Calcium gradients in single smooth muscle cells revealed by the digital imaging microscope using Fura-2

Abstract

Calcium is believed to control a variety of cellular processes, often with a high degree of spatial and temporal precision. For a cell to use Ca2+ in this manner, mechanisms must exist for controlling the ion in a localized fashion. We have now gained insight into such mechanisms from studies which measured Ca2+ in single living cells with high resolution using a digital imaging microscope and the highly fluorescent Ca2+-sensitive dye, Fura-2. Levels of Ca2+ in the cytoplasm, nucleus and sarcoplasmic reticulum (SR) are clearly different. Free [Ca2+] in the nucleus and SR was greater than in the cytoplasm and these gradients were abolished by Ca2+ ionophores. When external Ca2+ was raised above normal in the absence of ionophores, free cytoplasmic Ca2+ increased but nuclear Ca2+ did not. Thus, nuclear [Ca2+] appears to be regulated independently of cytoplasmic [Ca2+] by gating mechanisms in the nuclear envelope.
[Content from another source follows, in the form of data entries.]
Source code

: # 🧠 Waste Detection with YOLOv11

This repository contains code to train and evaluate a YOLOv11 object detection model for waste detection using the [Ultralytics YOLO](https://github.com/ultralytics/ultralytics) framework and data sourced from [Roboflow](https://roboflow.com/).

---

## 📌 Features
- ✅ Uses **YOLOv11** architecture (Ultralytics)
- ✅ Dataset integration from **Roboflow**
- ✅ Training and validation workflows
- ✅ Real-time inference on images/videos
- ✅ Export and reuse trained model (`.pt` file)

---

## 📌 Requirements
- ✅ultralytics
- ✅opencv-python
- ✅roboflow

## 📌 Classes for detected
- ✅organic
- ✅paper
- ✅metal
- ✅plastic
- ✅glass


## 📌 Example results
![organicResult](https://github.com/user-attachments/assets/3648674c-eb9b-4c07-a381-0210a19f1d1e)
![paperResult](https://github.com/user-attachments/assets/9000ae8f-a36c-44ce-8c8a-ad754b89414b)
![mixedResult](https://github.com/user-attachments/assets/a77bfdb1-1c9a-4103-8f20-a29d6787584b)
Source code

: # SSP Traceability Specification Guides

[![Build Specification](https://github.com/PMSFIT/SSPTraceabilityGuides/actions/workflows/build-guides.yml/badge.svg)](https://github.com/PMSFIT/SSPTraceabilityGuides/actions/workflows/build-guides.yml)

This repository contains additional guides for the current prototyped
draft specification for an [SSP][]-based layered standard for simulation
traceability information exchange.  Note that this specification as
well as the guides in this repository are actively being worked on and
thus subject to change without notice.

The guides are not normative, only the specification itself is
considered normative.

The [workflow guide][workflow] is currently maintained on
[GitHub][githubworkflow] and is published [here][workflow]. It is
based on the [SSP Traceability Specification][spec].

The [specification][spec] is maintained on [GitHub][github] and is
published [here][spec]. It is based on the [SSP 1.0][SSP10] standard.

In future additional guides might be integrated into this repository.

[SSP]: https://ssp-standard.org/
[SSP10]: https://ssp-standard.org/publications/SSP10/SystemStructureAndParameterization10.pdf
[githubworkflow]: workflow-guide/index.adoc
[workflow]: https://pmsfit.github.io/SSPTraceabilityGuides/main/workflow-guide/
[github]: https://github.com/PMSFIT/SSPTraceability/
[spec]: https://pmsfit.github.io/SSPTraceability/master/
The observed regulation of intranuclear Ca2+ in these contractile cells may thus be seen as a way to prevent fluctuation in Ca2+-linked nuclear processes during the rise in cytoplasmic [Ca2+] which triggers contraction. The approach described here offers the opportunity of following changes in Ca2+ in cellular compartments in response to a wide range of stimuli, allowing new insights into the role of local changes in Ca2+ in the regulation of cell function.